Friday, June 1, 2018

Court Throws out VAM Teacher Evaluation System in Texas

This article describes the basis for a court decision in Texas throwing out the VAM based teacher evaluation system there. The same arguments against VAM are valid in Louisiana.

Here are the key findings in Texas against the use of VAM for evaluating teachers:

  • The VAM system which was originally designed to measure farm efficiency is not comparable to teaching effectiveness.
  • The American Statistical Association found that the impact of teacher quality on student scores was 14% at most. All the other factors such as socioeconomic deficiencies make the teacher portion almost insignificant in determining VAM.
  • Some administrators were found to be basing the teacher observation portion of the teacher evaluation on the teacher's VAM score which totally invalidated the observation portion.
  • High stakes tests which are used as the basis for VAM were never designed for teacher evaluation.
  • The stability of VAM scores was found to be so erratic that it could not be relied upon to reliably evaluate teachers.
In addition to the flaws found in Texas, other states have fired teachers based on VAM only to find out later that the teacher from the previous year had cheated or otherwise improperly boosted student scores causing the next year VAM to be artificially low.

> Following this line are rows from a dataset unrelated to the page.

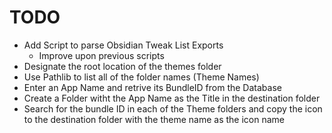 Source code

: # TODO

- Add Script to parse Obsidian Tweak List Exports
    - Improve upon previous scripts
- Designate the root location of the themes folder
- Use Pathlib to list all of the folder names (Theme Names)
- Enter an App Name and retrive its BundleID from the Database
- Create a Folder witht the App Name as the Title in the destination folder
- Search for the bundle ID in each of the Theme folders and copy the icon to the destination folder with the theme name as the icon name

The major proponent of continuing to use VAM in Louisiana is the Louisiana Association of Business and Industry (LABI). LABI has appointed itself as the expert on teacher evaluation, and uses its power over the legislature to keep the VAM evaluation going. LABI likes the VAM system because it results in stack ranking of teachers, with the bottom portion of the ranking being subject to dismissal or humiliation leading to resignations. It is interesting to note that when stack ranking was used in private business it was quickly abandoned because it resulted in productivity losses. Why then is LABI insisting it be used on teachers?

LABI also does not take into account that only about 35% of teachers are subject to VAM because the other 65% do not teach students taking state tested subjects. This fact puts VAM rated teachers at a disadvantage in receiving merit pay or facing dismissal. Why would Louisiana want to continue a system of evaluation that punishes only certain teachers teaching core subjects? This is serious discrimination!